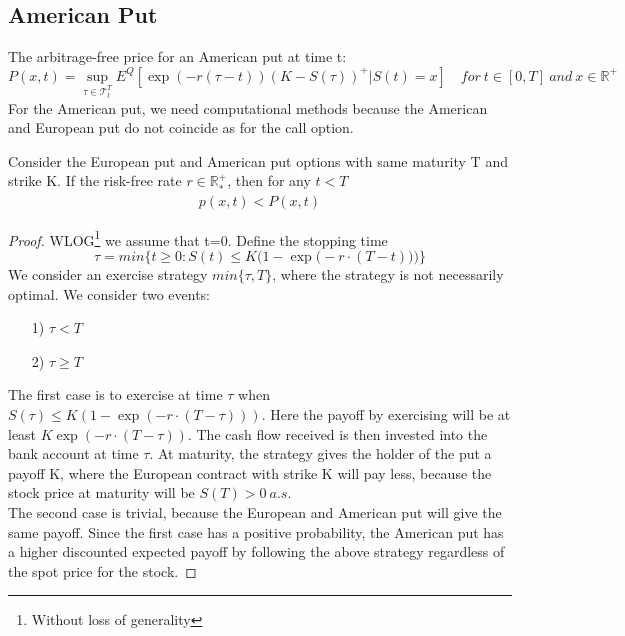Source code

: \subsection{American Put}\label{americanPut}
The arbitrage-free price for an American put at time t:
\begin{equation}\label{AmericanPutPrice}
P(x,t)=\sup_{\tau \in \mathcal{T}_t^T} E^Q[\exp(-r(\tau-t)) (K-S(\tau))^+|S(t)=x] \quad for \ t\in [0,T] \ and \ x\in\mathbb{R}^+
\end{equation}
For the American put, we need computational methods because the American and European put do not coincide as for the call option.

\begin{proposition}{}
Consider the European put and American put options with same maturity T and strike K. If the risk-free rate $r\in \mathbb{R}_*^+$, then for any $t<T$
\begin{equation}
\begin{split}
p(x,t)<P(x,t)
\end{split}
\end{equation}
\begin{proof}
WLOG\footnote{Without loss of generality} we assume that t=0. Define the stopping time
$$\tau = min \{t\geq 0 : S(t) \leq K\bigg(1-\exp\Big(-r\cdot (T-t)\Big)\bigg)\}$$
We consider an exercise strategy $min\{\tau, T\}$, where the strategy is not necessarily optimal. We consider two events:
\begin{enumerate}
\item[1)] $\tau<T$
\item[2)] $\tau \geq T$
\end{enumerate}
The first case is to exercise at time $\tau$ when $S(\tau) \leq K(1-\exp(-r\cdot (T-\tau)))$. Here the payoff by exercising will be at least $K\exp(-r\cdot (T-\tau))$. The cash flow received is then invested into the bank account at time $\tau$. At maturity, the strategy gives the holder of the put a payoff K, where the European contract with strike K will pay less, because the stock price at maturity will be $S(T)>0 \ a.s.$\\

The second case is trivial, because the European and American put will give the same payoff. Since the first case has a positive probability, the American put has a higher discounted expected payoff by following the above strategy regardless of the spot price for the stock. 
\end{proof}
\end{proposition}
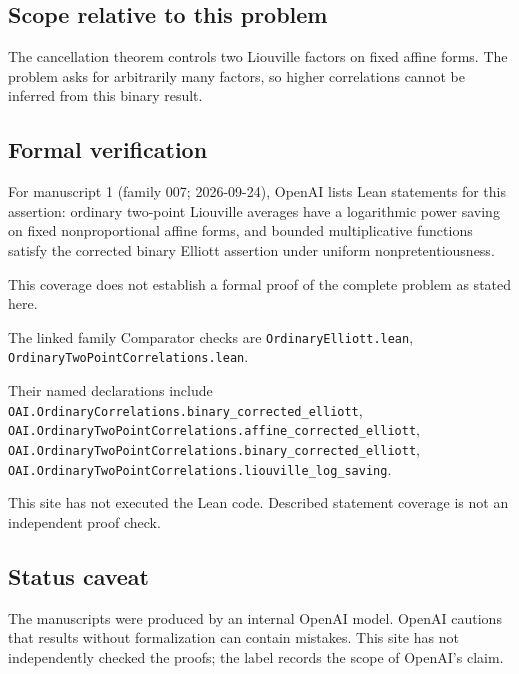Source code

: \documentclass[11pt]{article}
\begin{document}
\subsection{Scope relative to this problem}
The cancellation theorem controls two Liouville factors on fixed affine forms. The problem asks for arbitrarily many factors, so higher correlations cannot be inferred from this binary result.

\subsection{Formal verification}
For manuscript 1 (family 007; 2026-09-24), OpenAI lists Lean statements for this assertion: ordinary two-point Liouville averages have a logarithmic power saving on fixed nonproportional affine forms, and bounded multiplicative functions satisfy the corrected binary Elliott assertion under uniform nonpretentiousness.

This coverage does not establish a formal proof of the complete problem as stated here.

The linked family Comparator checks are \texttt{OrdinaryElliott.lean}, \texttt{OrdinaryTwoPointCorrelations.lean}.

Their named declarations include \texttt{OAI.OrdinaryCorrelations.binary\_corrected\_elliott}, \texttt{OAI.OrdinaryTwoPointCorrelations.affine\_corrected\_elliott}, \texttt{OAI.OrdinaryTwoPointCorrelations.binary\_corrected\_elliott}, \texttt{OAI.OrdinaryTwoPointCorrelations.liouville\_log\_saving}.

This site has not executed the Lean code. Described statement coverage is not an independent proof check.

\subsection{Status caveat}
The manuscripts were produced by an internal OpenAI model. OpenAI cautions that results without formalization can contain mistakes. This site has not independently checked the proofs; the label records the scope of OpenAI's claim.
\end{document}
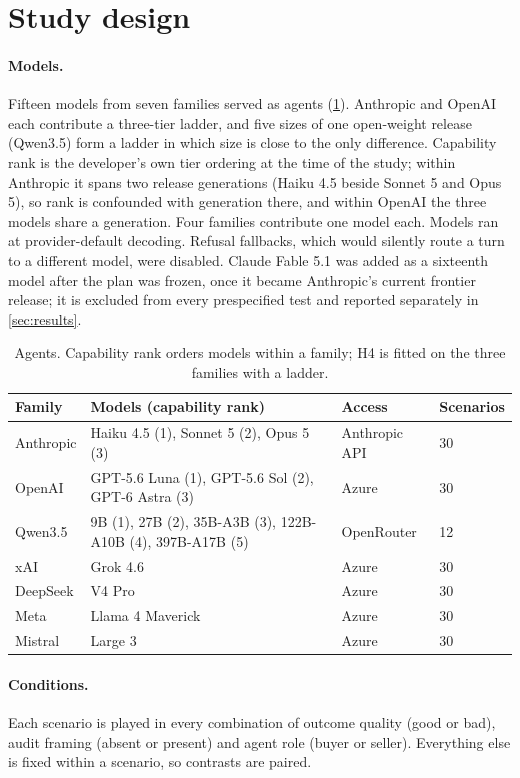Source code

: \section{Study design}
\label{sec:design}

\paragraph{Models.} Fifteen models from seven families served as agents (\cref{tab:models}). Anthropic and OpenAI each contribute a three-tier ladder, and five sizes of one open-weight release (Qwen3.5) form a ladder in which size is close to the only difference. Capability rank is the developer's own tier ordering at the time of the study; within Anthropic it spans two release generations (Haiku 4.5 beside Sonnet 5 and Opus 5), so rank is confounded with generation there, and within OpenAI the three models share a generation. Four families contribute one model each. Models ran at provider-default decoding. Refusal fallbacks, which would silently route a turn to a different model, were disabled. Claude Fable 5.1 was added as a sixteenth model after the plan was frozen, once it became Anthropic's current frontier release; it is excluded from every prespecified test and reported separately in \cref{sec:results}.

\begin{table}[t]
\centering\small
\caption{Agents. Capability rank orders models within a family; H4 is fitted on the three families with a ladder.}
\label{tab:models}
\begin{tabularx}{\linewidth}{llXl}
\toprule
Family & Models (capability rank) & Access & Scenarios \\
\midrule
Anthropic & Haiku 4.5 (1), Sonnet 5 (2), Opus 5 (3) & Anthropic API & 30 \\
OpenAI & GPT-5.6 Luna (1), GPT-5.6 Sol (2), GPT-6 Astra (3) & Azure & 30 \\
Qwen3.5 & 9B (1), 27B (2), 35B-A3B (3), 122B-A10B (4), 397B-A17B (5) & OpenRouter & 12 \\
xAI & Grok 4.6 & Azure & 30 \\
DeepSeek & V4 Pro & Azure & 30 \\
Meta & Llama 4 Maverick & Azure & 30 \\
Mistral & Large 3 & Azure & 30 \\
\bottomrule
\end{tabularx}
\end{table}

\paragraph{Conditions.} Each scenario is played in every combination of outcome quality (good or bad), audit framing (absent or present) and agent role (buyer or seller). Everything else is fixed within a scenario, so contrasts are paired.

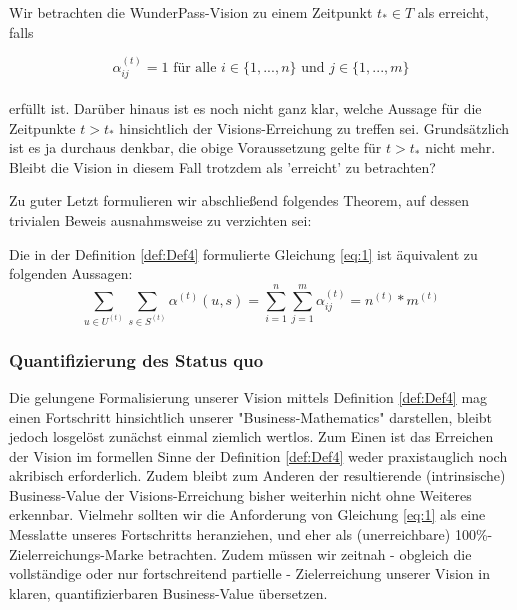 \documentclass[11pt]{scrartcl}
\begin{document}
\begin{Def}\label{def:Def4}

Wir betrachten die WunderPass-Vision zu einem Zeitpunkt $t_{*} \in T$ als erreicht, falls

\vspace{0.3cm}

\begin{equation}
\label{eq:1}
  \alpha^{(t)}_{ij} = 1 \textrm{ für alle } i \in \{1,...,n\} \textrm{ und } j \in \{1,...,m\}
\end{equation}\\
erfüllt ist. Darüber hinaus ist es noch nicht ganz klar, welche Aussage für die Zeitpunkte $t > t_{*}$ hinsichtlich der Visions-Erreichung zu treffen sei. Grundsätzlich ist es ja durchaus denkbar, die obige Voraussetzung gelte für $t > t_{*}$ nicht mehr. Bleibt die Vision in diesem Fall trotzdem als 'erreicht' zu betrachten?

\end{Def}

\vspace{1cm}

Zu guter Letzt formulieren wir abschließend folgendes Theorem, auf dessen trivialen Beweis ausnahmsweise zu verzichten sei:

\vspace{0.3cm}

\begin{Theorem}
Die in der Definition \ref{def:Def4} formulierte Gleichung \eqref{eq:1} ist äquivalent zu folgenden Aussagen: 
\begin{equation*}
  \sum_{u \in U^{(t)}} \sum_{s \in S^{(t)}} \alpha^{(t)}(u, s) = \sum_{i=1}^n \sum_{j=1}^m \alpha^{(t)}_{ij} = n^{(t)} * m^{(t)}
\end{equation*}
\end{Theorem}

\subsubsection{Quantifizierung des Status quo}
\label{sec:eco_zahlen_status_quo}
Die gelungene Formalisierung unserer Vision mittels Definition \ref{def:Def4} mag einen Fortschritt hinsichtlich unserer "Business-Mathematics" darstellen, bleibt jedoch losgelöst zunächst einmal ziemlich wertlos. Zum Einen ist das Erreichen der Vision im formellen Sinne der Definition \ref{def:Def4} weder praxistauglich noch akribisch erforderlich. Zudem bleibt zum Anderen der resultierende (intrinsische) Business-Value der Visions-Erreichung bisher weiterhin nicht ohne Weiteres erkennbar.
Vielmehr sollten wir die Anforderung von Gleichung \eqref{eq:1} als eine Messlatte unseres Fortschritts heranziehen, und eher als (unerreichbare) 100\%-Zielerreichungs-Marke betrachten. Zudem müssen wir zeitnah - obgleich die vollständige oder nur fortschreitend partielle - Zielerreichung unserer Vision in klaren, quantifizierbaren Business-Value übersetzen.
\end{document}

————————

## TASK OBJECTIVE
Report back each line in the material above that contains the string "design".

## EXPECTED ANSWER
: \section{Study design}
\label{sec:design}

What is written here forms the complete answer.